**WORK TO COMPLETE**
Quote all of the data exactly as given. Skip every picture it contains.
────────────────────────────────────────
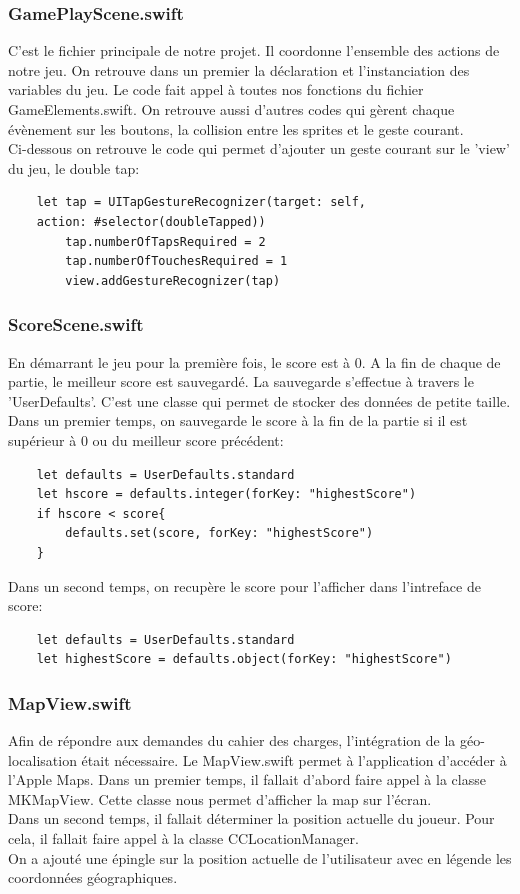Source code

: \documentclass{article}
\begin{document}
\subsubsection{GamePlayScene.swift}
C'est le fichier principale de notre projet. Il coordonne l'ensemble des actions de notre jeu. On retrouve dans un premier la déclaration et l'instanciation des variables du jeu. Le code fait appel à toutes nos fonctions du fichier GameElements.swift. On retrouve aussi d'autres codes qui gèrent chaque évènement sur les boutons, la collision entre les sprites et le geste courant.\\

\newpage
Ci-dessous on retrouve le code qui permet d'ajouter un geste courant sur le 'view' du jeu, le double tap: 
\begin{verbatim}
    let tap = UITapGestureRecognizer(target: self, 
    action: #selector(doubleTapped))
        tap.numberOfTapsRequired = 2
        tap.numberOfTouchesRequired = 1
        view.addGestureRecognizer(tap)
\end{verbatim}

\subsubsection{ScoreScene.swift}
En démarrant le jeu pour la première fois, le score est à 0. A la fin de chaque de partie, le meilleur score est sauvegardé. La sauvegarde s'effectue à travers le 'UserDefaults'. C'est une classe qui permet de stocker des données de petite taille. \\
Dans un premier temps, on sauvegarde le score à la fin de la partie si il est supérieur à 0 ou du meilleur score précédent: 
\begin{verbatim}
    let defaults = UserDefaults.standard
    let hscore = defaults.integer(forKey: "highestScore")
    if hscore < score{
        defaults.set(score, forKey: "highestScore")
    }                    
\end{verbatim}

Dans un second temps, on recupère le score pour l'afficher dans l'intreface de score: 

\begin{verbatim}
    let defaults = UserDefaults.standard
    let highestScore = defaults.object(forKey: "highestScore")
\end{verbatim}

\subsubsection{MapView.swift}
Afin de répondre aux demandes du cahier des charges, l'intégration de la géo-localisation était nécessaire. Le MapView.swift permet à l'application d'accéder à l'Apple Maps. Dans un premier temps, il fallait d'abord faire appel à la classe MKMapView. Cette classe nous permet d'afficher la map sur l'écran.\\
Dans un second temps, il fallait déterminer la position actuelle du joueur. Pour cela, il fallait faire appel à la classe CCLocationManager.\\
On a ajouté une épingle sur la position actuelle de l'utilisateur avec en légende les coordonnées géographiques.
\end{document}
────────────────────────────────────────
**YOUR RESPONSE**
Source code

: \documentclass{article}
\begin{document}
\subsubsection{GamePlayScene.swift}
C'est le fichier principale de notre projet. Il coordonne l'ensemble des actions de notre jeu. On retrouve dans un premier la déclaration et l'instanciation des variables du jeu. Le code fait appel à toutes nos fonctions du fichier GameElements.swift. On retrouve aussi d'autres codes qui gèrent chaque évènement sur les boutons, la collision entre les sprites et le geste courant.\\

\newpage
Ci-dessous on retrouve le code qui permet d'ajouter un geste courant sur le 'view' du jeu, le double tap: 
\begin{verbatim}
    let tap = UITapGestureRecognizer(target: self, 
    action: #selector(doubleTapped))
        tap.numberOfTapsRequired = 2
        tap.numberOfTouchesRequired = 1
        view.addGestureRecognizer(tap)
\end{verbatim}

\subsubsection{ScoreScene.swift}
En démarrant le jeu pour la première fois, le score est à 0. A la fin de chaque de partie, le meilleur score est sauvegardé. La sauvegarde s'effectue à travers le 'UserDefaults'. C'est une classe qui permet de stocker des données de petite taille. \\
Dans un premier temps, on sauvegarde le score à la fin de la partie si il est supérieur à 0 ou du meilleur score précédent: 
\begin{verbatim}
    let defaults = UserDefaults.standard
    let hscore = defaults.integer(forKey: "highestScore")
    if hscore < score{
        defaults.set(score, forKey: "highestScore")
    }                    
\end{verbatim}

Dans un second temps, on recupère le score pour l'afficher dans l'intreface de score: 

\begin{verbatim}
    let defaults = UserDefaults.standard
    let highestScore = defaults.object(forKey: "highestScore")
\end{verbatim}

\subsubsection{MapView.swift}
Afin de répondre aux demandes du cahier des charges, l'intégration de la géo-localisation était nécessaire. Le MapView.swift permet à l'application d'accéder à l'Apple Maps. Dans un premier temps, il fallait d'abord faire appel à la classe MKMapView. Cette classe nous permet d'afficher la map sur l'écran.\\
Dans un second temps, il fallait déterminer la position actuelle du joueur. Pour cela, il fallait faire appel à la classe CCLocationManager.\\
On a ajouté une épingle sur la position actuelle de l'utilisateur avec en légende les coordonnées géographiques.
\end{document}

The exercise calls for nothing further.